Involve Kids in the Kitchen
A new wall of cabinetry in the kitchen offers pantry space from floor to ceiling and even houses a microwave. “Everything’s on pull-out drawers,” says Lynielle, who enjoys sharing bits of fresh ingredients with the children while she’s cooking. “That way, they play with their kitchenette and feel included in the meal prep while I work.” New hardwood flooring features a mix of plank sizes.
Always Add Storage
“I wanted storage above the hood since you can never have too much,” says Lynielle, who included just two sets of glass doors for glassware and china storage. A wall of marble tile set in a herringbone pattern is easily wiped down and adds subtle dimension. The countertops utilize two tones of quartz: “Blizzard White” on the counters and “London Fog” on the island.
Open Up and Out
The original kitchen was smaller, darker and enclosed. The Longs removed the wall separating the kitchen and den, extended the space out by two feet, and added a series of windows to open it up. The ceilings are the standard 8 feet high, but floor-to-ceiling cabinetry and long, linear shapes lend a sense of more height. They cut new doorways and covered up old doors here, completely reworking the space for a clean and contemporary kitchen.
Think in Zones
The basement includes zones for playing and working. The husband and wife team removed dropped ceilings, painted the cinder-block walls and installed carpet floor tiles — which can be removed and washed or replaced — and layered with rugs to soften the space.
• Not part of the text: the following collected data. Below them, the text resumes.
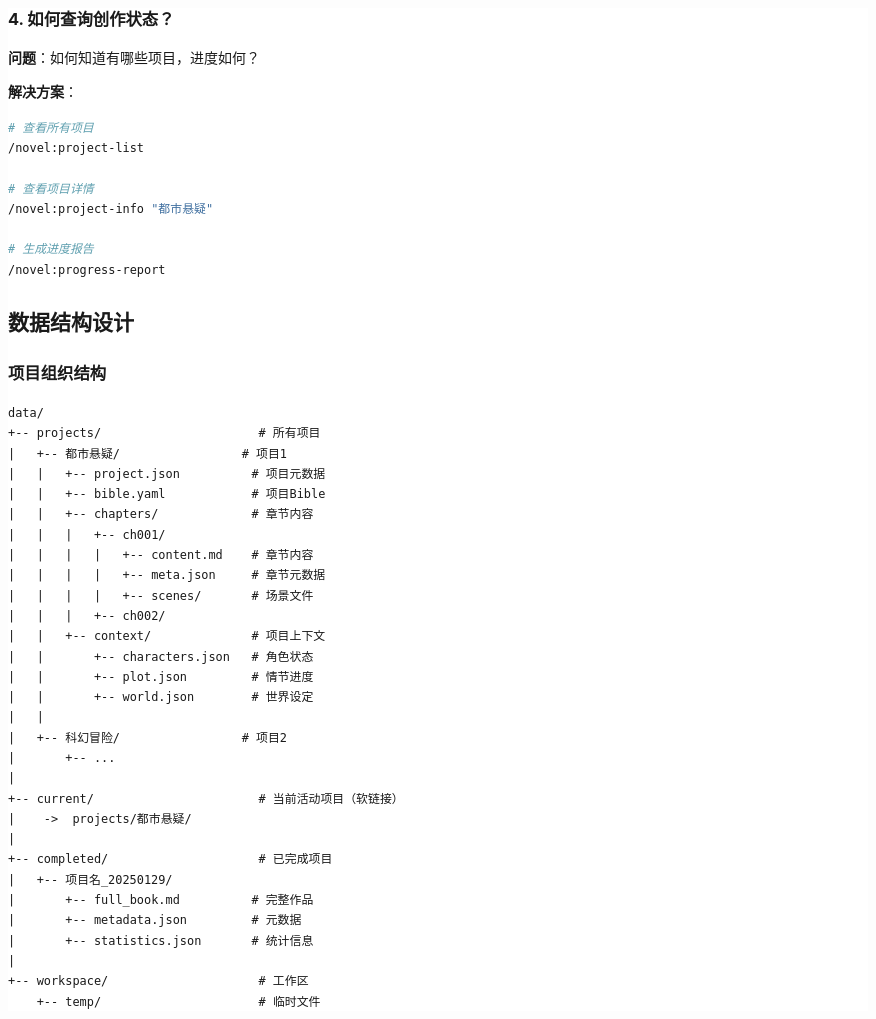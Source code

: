 ### 4. 如何查询创作状态？

**问题**：如何知道有哪些项目，进度如何？

**解决方案**：
```bash
# 查看所有项目
/novel:project-list

# 查看项目详情
/novel:project-info "都市悬疑"

# 生成进度报告
/novel:progress-report
```

## 数据结构设计

### 项目组织结构
```
data/
+-- projects/                      # 所有项目
|   +-- 都市悬疑/                 # 项目1
|   |   +-- project.json          # 项目元数据
|   |   +-- bible.yaml            # 项目Bible
|   |   +-- chapters/             # 章节内容
|   |   |   +-- ch001/
|   |   |   |   +-- content.md    # 章节内容
|   |   |   |   +-- meta.json     # 章节元数据
|   |   |   |   +-- scenes/       # 场景文件
|   |   |   +-- ch002/
|   |   +-- context/              # 项目上下文
|   |       +-- characters.json   # 角色状态
|   |       +-- plot.json         # 情节进度
|   |       +-- world.json        # 世界设定
|   |
|   +-- 科幻冒险/                 # 项目2
|       +-- ...
|
+-- current/                       # 当前活动项目（软链接）
|    ->  projects/都市悬疑/
|
+-- completed/                     # 已完成项目
|   +-- 项目名_20250129/
|       +-- full_book.md          # 完整作品
|       +-- metadata.json         # 元数据
|       +-- statistics.json       # 统计信息
|
+-- workspace/                     # 工作区
    +-- temp/                      # 临时文件
```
They found their woods not far away in Vestavia Hills, a quiet suburb where evergreens, azaleas and ivy soften the rocky foothills of the Appalachian mountain range. Of course, they fell for the expansive lot with mature trees. Then they brought their combined talents for designing commercial and residential spaces to its substantial but outdated split-level rancher. Undaunted by the Reagan-era wallpaper, plush beige carpeting and faux butcher-block laminate countertops, they slowly transformed the tired 1970s property into a fresh and cheerful place — just the right fit for this family of four.
“The minute we got the key, Richard went in and ripped out the carpet,” says Lynielle. “The next weekend, he tore out a wall.” The wall separated the kitchen from the den, but they weren’t looking to open up the entire house. They established zones, thinking in terms of juxtapositions: active versus passive, loud versus quiet, extroverted versus introverted. The floors were next. When the carpet came up, they realized the floors needed all new hardwoods, so they designed a pattern of various widths for a subtle but distinct sophistication.
They reconceived entryways by adding or widening doors, bumped out an exterior kitchen wall to include a bank of windows, and installed fresh drywall and simple cove molding. They painted every square inch, including the original brown molding on the dining room walls. And then the architects designed a screened deck that enables them to further blur the lines between inside and out. They and their children, now ages 3 and 2, use it year-round.
The split-level house is not only larger with better separation of space, it inspired the young architects to reorient their work environment as well: Not long ago they established their own firm, Long and Long Design, leading Richard and Lynielle to strike a balance in personal versus professional too. With thoughtfully chosen details, plenty of natural light, and an appreciation for the strength and beauty that comes with contrasts, the Longs have ensured that their new old house nestles quite comfortably into the woods — just what they were hoping for.